Alors, quelle est la réponse du MELS à cette question?
[1] - Les nazis par exemple appuyaient leur système de pensée sur la théorie de l'évolution et du concept de la lutte pour la survie. Pour les nazis, le salut passe par la race. Si la race va, tout va... Mais si la race est contaminée par du mauvais sang alors ça ne va plus. Il est bien connu que les nazis, s'appuyant sur ces concepts ont classés les races en supérieurs et inférieurs et cela abouti à la Solution Finale et la mort de 6 millions de Juifs. Mais une chose moins connue à propos du nazisme est le fait que les nazis ont rôdé leur programme d'extermination sur eux-mêmes, CAD sur des Allemands. Je fais référence au programme d'euthanasie T4 qui a visé les enfants et les adultes allemands atteints de déficiences, d'anomalies physiques ou de maladies mentales. Avant même que le régime nazi se soit penché sur la Question juive, le programme d'euthanasie T4 sous le IIIe Reich avait causé la mort d'au moins 70 000 adultes et enfants malformés, débiles ou incurables. Les patients à exterminer étaient sélectionnés par les médecins recrutés par le programme T4. Ces médecins examinaient rarement les patients, mais basaient souvent leurs décisions sur les dossiers médicaux et les diagnostics établis par le personnel des institutions d'où provenaient les victimes. On peut accuser les nazis de bien des choses, mais on ne peut pas les accuser d'avoir été incohérents avec les présupposés de leur système de pensée. Comme aimait le dire le philosophe évangélique Francis Schaeffer : Ideas have consequences ”. Les idées ont des conséquences.
[2] - SADE, Marquis de; Blanchot, Maurice (1795/1972) Français, encore un effort si vous voulez être républicains. (extrait de “La Philosophie dans le boudoir”) précédé de L'inconvenance majeure. Jean-Jacques Pauvert Paris (coll. Libertés nouvelles; 23) 163 p.

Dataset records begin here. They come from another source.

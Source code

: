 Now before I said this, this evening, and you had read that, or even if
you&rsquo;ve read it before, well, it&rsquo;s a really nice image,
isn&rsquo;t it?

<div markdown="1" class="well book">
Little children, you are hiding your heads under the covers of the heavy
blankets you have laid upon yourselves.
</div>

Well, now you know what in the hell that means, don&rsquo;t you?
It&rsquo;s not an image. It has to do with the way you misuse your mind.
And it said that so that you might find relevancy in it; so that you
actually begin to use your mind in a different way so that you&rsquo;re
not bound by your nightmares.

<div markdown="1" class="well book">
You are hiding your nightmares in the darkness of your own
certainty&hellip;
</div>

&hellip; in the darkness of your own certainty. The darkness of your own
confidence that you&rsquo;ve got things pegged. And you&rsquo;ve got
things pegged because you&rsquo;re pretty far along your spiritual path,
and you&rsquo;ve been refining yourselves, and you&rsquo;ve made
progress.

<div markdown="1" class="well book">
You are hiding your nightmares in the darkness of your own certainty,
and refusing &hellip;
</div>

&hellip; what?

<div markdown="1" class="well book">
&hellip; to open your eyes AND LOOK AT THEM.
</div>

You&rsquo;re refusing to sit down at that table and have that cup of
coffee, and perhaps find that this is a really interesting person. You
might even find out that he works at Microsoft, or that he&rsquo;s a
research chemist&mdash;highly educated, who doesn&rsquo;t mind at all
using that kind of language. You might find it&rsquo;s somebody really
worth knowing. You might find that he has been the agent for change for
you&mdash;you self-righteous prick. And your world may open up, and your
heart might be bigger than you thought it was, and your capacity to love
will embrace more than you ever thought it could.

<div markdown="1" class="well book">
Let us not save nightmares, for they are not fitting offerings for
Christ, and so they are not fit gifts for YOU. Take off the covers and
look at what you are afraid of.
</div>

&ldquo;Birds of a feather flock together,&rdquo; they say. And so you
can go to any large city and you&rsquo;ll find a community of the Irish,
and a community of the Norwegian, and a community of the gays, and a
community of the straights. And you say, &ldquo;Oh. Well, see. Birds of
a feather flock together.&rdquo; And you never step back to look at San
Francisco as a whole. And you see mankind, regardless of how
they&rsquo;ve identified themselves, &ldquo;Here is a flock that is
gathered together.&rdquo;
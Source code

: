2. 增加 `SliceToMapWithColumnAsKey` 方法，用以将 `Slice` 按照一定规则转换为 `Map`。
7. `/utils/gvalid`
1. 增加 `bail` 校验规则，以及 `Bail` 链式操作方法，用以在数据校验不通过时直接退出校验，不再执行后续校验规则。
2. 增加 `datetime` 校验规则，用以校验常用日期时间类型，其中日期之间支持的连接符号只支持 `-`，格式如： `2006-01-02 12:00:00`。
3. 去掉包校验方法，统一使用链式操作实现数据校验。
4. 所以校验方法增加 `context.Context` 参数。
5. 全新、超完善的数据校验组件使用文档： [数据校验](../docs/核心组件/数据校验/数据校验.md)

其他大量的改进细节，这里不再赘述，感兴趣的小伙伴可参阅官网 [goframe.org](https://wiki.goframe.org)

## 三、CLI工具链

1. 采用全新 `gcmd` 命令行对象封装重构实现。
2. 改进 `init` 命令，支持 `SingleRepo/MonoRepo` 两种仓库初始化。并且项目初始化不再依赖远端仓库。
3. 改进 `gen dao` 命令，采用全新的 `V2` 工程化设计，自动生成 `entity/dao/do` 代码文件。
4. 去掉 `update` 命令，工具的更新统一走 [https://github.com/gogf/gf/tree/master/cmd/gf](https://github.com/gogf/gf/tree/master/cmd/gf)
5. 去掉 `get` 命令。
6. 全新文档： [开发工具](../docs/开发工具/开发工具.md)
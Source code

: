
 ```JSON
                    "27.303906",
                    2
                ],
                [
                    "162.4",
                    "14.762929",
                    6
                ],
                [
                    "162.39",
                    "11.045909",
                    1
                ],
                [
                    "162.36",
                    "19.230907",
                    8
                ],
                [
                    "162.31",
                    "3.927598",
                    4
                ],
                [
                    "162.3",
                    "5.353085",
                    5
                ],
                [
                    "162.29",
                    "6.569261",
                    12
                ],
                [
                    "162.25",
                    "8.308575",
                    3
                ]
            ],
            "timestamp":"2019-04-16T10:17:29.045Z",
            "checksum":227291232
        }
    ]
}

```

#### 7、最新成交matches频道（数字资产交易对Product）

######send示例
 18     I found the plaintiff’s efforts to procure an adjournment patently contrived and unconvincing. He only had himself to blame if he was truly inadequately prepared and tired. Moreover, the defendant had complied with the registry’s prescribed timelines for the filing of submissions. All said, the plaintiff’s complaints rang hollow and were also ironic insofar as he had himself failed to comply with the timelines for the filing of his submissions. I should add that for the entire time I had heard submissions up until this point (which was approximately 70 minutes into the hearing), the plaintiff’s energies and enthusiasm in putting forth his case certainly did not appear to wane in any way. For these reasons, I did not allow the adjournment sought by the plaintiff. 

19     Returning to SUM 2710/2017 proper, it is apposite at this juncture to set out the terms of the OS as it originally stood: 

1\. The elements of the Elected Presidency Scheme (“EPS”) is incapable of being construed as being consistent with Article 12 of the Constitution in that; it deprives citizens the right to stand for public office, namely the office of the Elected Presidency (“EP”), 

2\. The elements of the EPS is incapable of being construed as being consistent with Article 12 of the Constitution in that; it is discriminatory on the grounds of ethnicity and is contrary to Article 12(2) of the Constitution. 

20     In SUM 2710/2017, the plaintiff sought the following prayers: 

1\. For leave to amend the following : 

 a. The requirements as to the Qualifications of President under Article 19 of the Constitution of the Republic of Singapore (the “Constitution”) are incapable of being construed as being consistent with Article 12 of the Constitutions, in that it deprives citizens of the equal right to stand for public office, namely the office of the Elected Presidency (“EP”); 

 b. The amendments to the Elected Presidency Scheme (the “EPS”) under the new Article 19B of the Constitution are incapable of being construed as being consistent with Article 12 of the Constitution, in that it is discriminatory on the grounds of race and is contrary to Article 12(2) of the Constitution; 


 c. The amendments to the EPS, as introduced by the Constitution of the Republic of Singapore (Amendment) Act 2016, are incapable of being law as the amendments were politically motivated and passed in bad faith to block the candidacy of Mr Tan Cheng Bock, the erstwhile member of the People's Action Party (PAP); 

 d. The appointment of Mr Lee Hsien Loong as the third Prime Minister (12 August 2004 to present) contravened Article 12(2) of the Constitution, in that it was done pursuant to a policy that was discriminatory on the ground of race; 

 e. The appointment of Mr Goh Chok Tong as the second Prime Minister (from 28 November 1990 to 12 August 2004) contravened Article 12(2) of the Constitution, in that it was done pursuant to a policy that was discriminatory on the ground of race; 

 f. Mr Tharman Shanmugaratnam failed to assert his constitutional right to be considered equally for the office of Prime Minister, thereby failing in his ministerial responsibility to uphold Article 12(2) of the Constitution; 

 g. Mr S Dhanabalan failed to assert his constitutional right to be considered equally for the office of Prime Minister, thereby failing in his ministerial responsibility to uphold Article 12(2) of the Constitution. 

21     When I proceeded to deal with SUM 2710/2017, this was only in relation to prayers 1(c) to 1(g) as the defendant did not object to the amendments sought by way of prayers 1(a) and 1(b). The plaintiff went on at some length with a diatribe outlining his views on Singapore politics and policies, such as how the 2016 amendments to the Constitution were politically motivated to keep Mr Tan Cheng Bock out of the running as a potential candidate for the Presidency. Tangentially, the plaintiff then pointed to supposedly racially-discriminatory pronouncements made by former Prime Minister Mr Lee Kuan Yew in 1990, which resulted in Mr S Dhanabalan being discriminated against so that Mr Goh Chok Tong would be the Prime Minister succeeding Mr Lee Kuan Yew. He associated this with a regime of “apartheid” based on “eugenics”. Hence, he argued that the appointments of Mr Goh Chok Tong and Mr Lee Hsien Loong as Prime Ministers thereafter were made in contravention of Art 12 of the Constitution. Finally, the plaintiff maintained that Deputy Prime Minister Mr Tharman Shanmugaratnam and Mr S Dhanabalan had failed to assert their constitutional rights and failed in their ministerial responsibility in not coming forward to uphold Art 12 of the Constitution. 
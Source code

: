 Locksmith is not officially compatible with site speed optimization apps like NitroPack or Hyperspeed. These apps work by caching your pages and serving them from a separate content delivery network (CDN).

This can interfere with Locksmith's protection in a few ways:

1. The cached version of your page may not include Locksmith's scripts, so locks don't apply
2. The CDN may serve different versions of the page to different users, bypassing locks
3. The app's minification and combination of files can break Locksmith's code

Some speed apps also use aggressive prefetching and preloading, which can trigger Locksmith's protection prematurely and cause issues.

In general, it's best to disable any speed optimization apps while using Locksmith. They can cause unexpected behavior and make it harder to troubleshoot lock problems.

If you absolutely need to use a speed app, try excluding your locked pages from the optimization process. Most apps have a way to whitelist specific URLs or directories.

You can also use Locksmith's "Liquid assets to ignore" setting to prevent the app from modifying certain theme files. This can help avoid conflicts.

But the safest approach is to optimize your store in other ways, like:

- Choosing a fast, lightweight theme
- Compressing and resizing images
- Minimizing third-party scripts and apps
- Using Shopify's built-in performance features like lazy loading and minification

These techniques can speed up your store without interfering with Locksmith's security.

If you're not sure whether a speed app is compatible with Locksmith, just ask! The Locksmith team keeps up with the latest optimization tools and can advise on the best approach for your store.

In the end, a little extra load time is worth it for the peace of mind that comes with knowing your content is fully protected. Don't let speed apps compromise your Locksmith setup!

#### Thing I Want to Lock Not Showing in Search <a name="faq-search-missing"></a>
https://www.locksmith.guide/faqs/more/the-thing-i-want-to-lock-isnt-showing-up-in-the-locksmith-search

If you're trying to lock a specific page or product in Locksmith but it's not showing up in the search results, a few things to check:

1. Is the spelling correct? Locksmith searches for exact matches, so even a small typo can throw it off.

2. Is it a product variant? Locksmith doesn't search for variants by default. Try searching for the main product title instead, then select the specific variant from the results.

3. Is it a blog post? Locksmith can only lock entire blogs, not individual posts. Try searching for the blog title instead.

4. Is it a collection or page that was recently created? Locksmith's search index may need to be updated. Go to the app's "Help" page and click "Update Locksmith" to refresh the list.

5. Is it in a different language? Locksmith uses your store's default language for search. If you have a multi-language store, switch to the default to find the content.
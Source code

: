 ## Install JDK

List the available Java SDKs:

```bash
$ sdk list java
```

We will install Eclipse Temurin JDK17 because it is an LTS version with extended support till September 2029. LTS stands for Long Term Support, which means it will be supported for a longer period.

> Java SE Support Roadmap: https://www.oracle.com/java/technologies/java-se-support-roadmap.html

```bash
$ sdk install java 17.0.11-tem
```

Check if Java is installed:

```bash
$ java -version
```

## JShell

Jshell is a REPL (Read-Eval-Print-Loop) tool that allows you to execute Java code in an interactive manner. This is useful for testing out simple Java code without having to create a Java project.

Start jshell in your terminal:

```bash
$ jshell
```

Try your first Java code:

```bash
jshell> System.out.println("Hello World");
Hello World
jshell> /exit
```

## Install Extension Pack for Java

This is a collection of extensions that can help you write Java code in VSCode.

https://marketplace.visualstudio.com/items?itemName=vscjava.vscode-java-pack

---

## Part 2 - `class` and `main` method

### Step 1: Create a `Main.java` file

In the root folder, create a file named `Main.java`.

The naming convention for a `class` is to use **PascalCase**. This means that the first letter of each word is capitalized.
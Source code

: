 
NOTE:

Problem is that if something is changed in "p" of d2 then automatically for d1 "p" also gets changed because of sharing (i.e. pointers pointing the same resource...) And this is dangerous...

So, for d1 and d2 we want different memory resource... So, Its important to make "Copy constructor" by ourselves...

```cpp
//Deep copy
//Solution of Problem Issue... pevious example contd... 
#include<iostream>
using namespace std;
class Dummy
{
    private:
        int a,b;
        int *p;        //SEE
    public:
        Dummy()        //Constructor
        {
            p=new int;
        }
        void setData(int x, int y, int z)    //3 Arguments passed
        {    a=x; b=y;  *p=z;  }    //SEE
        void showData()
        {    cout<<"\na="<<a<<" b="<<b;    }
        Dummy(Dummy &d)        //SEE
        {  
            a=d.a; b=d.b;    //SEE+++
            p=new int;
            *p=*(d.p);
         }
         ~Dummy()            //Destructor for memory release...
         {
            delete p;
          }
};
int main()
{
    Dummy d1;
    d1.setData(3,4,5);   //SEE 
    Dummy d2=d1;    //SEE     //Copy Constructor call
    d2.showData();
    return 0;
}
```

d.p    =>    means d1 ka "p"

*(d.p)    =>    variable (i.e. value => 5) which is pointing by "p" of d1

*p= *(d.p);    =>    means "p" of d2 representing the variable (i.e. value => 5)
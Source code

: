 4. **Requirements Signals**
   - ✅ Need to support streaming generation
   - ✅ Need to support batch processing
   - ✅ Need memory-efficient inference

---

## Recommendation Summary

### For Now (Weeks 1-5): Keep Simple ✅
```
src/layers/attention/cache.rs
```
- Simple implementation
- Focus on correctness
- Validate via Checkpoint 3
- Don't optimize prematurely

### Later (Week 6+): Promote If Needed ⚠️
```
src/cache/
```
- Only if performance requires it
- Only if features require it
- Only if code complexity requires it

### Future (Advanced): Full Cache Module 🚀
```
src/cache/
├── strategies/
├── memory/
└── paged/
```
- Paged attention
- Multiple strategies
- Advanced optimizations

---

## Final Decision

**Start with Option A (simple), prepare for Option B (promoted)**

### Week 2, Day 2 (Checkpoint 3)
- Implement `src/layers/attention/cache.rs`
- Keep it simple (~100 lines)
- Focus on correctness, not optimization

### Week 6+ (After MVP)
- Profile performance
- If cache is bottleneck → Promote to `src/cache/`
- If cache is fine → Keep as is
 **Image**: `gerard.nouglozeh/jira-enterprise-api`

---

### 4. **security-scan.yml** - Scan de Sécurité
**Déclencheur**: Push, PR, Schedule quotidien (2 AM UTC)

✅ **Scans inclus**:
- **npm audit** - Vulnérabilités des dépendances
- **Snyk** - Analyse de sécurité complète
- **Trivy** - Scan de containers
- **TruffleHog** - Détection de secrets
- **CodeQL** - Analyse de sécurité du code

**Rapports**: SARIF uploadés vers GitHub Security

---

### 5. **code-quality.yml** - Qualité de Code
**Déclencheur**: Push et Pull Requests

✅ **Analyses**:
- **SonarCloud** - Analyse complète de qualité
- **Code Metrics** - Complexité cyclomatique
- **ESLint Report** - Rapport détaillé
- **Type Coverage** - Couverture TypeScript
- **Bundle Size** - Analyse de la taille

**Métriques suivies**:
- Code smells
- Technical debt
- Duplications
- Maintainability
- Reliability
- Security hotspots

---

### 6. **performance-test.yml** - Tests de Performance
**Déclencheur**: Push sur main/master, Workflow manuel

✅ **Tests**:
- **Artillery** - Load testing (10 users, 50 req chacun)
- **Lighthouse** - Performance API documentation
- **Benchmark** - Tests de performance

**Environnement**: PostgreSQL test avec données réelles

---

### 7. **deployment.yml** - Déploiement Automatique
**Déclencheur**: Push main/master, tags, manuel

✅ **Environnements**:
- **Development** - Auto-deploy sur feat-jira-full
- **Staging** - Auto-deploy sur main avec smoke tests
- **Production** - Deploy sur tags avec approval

[3] - Sade n'appréciait pas l'institution du mariage... Sade distingue ici (1795/1972: 111) entre droit de propriété exclusif (le mariage), qu'il rejette, et le droit de jouissance universelle et sporadique qu'il admet (et promeut). Le chanteur Marilyn Manson pousse encore plus loin. Sur la pochette de lalbum Mechanical Animals (1998) où figure la pièce User Friendly (qui aborde aussi les rapports hommes-femmes) on retrouve, au bas, les touches de clavier ordinateur: [CRTL] [ESC] [DEL], cest-à-dire control (contrôler), escape(fuire) et delete (éliminer).
[4] - NIETZSCHE, Friedrich (1899/1970) Crépuscule des idoles; suivi de Le cas Wagner. (trad. d'Henri et, al. Médiations ; 68) Denoël Gonthier Paris 190 p.
[5] - Ministère de l'éducation, des loisirs et du sport du Québec.